Siloam Mission unveils new strategic plan focusing on Truth and Reconciliation efforts
Faith-based charitable organization faced scrutiny for failing to honour Indigenous spiritual care
Winnipeg's Siloam Mission made commitments to truth and reconciliation in its first public report to the community on Thursday, almost two years after former staff accused the charitable organization of neglecting Indigenous spiritual practices.
A five-year strategic plan that newly incorporates truth and reconciliation in the organization's values and key priorities was also presented at the public meeting.
"There have been times where we failed to recognize that good intentions, which carry cultural ignorance were — and continue to be — retraumatizing and oppressive to Indigenous people," CEO Tessa Blaikie Whitecloud told members of the media and community on Thursday.
Whitecloud said faith-based entities like Siloam have, at times, misused Christianity as an instrument of moral superiority instead of "an extension of unconditional love and friendship."
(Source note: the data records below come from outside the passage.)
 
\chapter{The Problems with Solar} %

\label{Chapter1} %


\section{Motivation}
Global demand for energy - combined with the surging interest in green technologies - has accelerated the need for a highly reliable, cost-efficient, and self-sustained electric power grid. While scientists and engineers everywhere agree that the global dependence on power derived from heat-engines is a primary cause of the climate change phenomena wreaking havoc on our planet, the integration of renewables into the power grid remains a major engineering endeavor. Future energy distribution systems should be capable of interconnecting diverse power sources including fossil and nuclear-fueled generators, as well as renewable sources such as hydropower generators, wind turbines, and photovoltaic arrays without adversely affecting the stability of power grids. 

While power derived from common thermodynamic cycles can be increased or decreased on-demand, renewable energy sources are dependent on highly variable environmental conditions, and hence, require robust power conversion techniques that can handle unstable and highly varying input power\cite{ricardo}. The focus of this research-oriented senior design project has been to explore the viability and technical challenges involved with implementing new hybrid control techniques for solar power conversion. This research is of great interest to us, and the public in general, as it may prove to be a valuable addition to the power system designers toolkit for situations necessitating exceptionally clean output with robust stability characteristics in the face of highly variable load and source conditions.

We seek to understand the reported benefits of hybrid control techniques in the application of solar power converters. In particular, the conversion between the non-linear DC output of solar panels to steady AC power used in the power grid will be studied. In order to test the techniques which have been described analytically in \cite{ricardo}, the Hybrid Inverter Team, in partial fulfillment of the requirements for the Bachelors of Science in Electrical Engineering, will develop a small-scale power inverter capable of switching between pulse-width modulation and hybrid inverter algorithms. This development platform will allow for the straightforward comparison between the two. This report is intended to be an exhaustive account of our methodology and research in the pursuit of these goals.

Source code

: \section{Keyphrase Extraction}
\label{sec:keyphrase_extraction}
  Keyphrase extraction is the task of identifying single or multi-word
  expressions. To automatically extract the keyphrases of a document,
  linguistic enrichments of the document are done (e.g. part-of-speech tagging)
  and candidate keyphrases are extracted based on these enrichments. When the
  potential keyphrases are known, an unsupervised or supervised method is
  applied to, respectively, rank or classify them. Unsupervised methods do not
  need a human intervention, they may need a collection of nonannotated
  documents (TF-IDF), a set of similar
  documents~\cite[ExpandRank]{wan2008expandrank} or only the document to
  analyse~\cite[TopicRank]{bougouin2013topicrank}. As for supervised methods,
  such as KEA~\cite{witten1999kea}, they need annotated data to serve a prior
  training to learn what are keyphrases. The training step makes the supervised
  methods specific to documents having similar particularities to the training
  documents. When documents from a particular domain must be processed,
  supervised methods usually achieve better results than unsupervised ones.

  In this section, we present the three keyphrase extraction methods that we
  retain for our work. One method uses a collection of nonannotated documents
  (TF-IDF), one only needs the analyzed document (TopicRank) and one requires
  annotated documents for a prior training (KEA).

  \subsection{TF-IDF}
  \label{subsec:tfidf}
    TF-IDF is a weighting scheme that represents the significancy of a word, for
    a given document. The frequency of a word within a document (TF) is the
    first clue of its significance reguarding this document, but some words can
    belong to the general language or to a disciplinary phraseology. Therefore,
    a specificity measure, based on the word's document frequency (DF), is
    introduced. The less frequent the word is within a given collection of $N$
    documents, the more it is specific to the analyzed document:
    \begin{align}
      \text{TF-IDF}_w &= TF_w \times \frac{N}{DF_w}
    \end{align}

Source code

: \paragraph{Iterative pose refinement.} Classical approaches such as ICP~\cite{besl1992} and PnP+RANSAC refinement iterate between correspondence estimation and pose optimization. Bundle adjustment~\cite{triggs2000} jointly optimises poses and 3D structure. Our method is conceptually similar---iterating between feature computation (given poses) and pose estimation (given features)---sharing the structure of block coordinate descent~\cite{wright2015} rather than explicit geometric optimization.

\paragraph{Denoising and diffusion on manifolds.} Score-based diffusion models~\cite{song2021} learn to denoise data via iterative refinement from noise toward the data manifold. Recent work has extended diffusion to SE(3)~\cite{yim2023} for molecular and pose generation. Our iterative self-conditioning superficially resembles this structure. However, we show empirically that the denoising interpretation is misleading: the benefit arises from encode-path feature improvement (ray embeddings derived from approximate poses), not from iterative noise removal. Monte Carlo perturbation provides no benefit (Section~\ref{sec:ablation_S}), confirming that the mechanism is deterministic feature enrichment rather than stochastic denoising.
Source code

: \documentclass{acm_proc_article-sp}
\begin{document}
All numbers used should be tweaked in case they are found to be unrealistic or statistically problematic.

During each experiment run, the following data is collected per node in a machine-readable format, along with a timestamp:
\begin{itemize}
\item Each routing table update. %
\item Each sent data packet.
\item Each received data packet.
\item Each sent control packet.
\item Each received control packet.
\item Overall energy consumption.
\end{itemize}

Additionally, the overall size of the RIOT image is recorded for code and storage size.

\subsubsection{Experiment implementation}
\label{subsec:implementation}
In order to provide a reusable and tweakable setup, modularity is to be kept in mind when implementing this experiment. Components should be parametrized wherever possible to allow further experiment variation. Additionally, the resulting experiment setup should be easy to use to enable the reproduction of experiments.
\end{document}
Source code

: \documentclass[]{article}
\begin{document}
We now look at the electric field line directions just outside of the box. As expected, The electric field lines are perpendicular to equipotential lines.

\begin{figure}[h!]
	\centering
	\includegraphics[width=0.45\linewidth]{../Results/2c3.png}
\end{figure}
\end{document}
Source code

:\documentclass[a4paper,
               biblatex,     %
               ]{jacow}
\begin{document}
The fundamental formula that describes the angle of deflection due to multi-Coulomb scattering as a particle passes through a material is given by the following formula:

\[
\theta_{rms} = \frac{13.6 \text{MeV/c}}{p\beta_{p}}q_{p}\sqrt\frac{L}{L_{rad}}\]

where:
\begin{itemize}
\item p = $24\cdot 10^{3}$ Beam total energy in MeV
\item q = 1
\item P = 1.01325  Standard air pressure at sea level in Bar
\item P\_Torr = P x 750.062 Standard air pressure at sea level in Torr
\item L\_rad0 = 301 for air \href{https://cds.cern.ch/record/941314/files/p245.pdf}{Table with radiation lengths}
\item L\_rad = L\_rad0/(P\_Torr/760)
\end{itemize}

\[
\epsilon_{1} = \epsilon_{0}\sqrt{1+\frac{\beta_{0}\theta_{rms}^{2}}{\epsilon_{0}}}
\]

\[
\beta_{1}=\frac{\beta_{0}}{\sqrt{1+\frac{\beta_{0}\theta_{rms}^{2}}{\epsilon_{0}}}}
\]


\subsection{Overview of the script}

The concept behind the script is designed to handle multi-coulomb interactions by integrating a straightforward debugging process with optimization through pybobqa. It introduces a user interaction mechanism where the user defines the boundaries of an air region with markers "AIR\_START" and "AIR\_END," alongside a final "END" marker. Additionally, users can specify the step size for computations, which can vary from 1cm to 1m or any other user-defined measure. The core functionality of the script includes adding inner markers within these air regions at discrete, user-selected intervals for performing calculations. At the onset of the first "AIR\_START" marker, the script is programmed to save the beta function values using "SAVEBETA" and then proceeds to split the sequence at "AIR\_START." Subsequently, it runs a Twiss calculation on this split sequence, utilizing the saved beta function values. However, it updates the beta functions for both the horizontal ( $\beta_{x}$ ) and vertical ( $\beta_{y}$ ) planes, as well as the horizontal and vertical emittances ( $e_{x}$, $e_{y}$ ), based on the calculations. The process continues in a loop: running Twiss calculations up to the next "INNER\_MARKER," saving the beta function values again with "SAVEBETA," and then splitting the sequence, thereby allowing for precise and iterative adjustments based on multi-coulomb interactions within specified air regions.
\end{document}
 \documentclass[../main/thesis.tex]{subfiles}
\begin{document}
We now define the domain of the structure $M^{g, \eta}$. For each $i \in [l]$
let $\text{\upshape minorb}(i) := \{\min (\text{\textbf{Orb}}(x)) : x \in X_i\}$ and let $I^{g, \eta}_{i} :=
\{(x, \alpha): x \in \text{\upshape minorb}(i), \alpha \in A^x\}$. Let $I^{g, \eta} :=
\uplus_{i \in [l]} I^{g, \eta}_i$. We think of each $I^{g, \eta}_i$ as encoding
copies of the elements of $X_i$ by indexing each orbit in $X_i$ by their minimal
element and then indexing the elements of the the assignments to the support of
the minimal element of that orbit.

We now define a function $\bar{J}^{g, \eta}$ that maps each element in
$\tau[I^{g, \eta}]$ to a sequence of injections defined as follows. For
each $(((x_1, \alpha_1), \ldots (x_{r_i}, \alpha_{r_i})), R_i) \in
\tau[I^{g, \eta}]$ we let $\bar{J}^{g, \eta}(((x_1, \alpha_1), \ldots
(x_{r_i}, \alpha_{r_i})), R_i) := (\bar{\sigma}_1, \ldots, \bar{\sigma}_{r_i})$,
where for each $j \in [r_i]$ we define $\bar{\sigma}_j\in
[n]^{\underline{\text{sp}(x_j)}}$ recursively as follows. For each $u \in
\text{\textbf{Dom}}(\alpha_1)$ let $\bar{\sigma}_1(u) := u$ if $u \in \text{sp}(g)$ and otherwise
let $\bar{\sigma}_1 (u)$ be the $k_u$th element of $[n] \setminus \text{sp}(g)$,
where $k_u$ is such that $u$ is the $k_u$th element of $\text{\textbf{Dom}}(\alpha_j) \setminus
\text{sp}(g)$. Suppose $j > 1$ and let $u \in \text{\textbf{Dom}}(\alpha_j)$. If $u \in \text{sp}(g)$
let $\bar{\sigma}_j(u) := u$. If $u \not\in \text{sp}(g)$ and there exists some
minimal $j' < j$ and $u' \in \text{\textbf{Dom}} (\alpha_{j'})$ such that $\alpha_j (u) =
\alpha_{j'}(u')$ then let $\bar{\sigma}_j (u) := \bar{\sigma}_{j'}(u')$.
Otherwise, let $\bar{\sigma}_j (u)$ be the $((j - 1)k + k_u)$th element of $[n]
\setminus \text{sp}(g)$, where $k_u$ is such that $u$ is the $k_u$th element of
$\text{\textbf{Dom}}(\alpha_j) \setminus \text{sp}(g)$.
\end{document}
At the end of December 2020, a group called Not My Siloam began a social media campaign to draw attention to the organization's failure to support the Indigenous community.
Concerns included leaving spiritual and cultural care staff positions vacant for months, and not having a dedicated space for people to practise ceremony.
Indigenous people make up to 80 per cent of the community to which Siloam provides services and care.
Siloam's CEO at the time, Jim Bell, resigned in early 2021. The mission later hired an Indigenous consulting firm to review their policies, and a new cultural space is slated to open in 2023.
"It is our response-ability as a Christian organization to acknowledge the realities and histories of the Original Peoples of this land and all who are oppressed," reads a new pillar under the organization's values.
Whitecloud declared the organizations intent to fulfil the Truth and Reconciliation Commission's call to actions 48 and 49, which call on faith groups to adopt the United Declaration on the Rights of Indigenous Peoples and renounce concepts used to justify European sovereignty over Indigenous lands and peoples, such as the Doctrine of Discovery.
She officially rejected the Doctrine of Discovery — a public international law principle that says when a nation discovers land, it directly acquires rights on that land.
Kyle Mason, an Indigenous activist and former pastor, attended the public meeting to see how Siloam has progressed since the concerns were raised.
He says they needed to Indigenize their organization, and Thursday's meeting showed some promising first steps.
"They are initial steps. So I'm really excited to see how these steps continue to go and how they build on them," he said.
Siloam now employs 30 Indigenous staff members, out of a team of 170, and are prioritizing hiring more.
Kendell Joiner co-chaired the Winnipeg Indigenous Advisory Council when concerns were raised about Siloam, and has been following the issue closely since.
He's now a part of the mission's Indigenous advisory council.
"It's been really refreshing, and almost a gold standard of kind of how reconciliation should take place, when it comes to either a faith-based organization or a non-Indigenous organization," Joiner said.